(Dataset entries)
##########
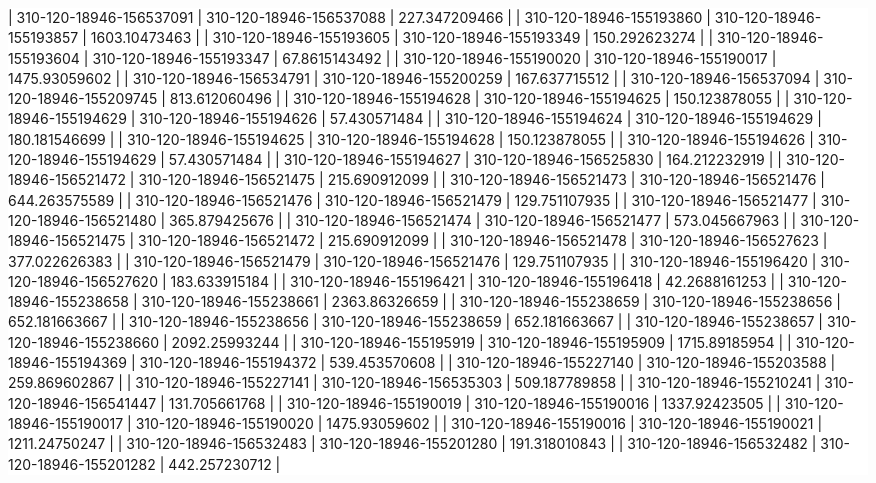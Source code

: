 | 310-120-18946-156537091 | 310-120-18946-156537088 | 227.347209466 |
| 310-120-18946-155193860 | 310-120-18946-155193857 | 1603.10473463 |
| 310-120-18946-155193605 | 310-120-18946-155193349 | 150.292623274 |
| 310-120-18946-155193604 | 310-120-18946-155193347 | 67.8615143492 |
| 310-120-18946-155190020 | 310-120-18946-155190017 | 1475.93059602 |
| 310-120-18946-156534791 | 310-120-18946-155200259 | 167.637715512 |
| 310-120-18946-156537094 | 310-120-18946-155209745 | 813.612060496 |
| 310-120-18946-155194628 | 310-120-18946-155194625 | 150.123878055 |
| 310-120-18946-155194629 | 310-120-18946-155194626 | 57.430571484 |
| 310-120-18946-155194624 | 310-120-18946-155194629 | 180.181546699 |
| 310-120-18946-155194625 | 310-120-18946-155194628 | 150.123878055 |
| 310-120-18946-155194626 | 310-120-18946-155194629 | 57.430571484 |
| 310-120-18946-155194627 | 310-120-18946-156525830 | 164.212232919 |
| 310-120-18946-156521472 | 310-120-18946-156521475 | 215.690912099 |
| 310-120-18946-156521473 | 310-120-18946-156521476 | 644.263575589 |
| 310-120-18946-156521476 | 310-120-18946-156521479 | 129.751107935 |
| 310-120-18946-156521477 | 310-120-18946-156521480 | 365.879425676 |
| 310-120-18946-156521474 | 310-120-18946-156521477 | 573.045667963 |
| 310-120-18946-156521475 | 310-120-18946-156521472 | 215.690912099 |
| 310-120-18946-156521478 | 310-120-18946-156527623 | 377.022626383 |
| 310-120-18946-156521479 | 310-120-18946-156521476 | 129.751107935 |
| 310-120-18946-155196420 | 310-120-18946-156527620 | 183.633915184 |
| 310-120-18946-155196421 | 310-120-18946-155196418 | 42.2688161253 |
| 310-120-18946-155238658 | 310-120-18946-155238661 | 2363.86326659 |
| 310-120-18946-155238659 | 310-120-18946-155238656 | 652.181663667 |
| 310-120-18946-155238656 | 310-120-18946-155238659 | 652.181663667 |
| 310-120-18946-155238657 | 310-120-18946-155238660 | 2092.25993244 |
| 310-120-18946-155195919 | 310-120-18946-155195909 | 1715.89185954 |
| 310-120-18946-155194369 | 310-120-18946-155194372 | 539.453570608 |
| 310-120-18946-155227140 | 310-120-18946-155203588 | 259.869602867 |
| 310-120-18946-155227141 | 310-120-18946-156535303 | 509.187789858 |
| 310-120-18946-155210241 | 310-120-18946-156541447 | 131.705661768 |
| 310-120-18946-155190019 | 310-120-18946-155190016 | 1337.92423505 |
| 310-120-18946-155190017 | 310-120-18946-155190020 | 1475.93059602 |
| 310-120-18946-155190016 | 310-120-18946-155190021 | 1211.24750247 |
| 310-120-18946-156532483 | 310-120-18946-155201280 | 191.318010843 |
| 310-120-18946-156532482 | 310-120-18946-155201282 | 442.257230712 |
##########
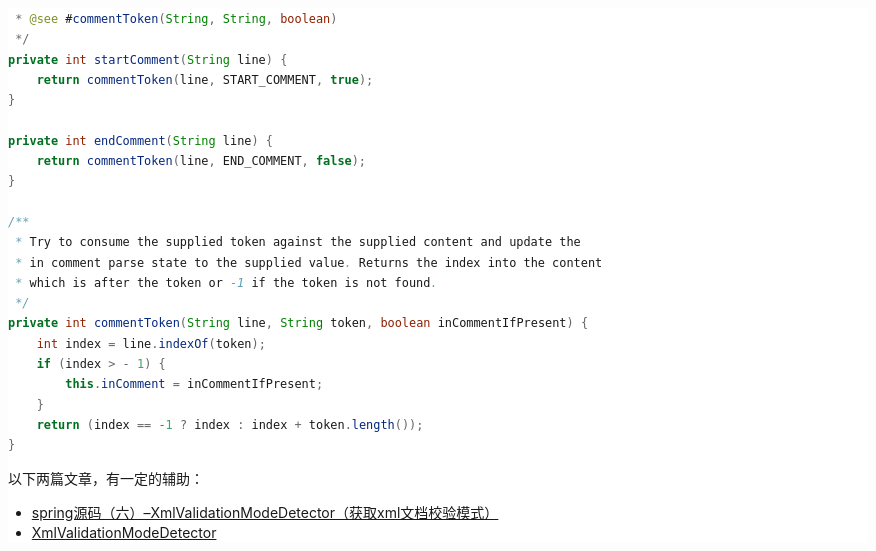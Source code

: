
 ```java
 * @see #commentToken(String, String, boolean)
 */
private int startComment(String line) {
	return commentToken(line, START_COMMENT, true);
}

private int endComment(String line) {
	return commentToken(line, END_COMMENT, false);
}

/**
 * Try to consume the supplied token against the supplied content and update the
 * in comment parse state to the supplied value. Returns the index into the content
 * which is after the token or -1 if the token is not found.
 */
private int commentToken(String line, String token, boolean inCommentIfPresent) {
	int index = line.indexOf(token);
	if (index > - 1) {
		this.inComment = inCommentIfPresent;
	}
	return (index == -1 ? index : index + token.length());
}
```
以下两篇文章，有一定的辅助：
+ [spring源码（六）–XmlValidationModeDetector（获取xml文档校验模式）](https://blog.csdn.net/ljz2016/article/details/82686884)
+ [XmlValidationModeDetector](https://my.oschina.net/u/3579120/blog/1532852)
##########
• **Work item**
Return exactly the lines above from the line that has "310-120-18946-156521472 | 215.690912099 |" through the line that has "310-120-18946-155190016 | 1337.92423505 |", inclusive, and nothing else.

• **Answer space**
| 310-120-18946-156521475 | 310-120-18946-156521472 | 215.690912099 |
| 310-120-18946-156521478 | 310-120-18946-156527623 | 377.022626383 |
| 310-120-18946-156521479 | 310-120-18946-156521476 | 129.751107935 |
| 310-120-18946-155196420 | 310-120-18946-156527620 | 183.633915184 |
| 310-120-18946-155196421 | 310-120-18946-155196418 | 42.2688161253 |
| 310-120-18946-155238658 | 310-120-18946-155238661 | 2363.86326659 |
| 310-120-18946-155238659 | 310-120-18946-155238656 | 652.181663667 |
| 310-120-18946-155238656 | 310-120-18946-155238659 | 652.181663667 |
| 310-120-18946-155238657 | 310-120-18946-155238660 | 2092.25993244 |
| 310-120-18946-155195919 | 310-120-18946-155195909 | 1715.89185954 |
| 310-120-18946-155194369 | 310-120-18946-155194372 | 539.453570608 |
| 310-120-18946-155227140 | 310-120-18946-155203588 | 259.869602867 |
| 310-120-18946-155227141 | 310-120-18946-156535303 | 509.187789858 |
| 310-120-18946-155210241 | 310-120-18946-156541447 | 131.705661768 |
| 310-120-18946-155190019 | 310-120-18946-155190016 | 1337.92423505 |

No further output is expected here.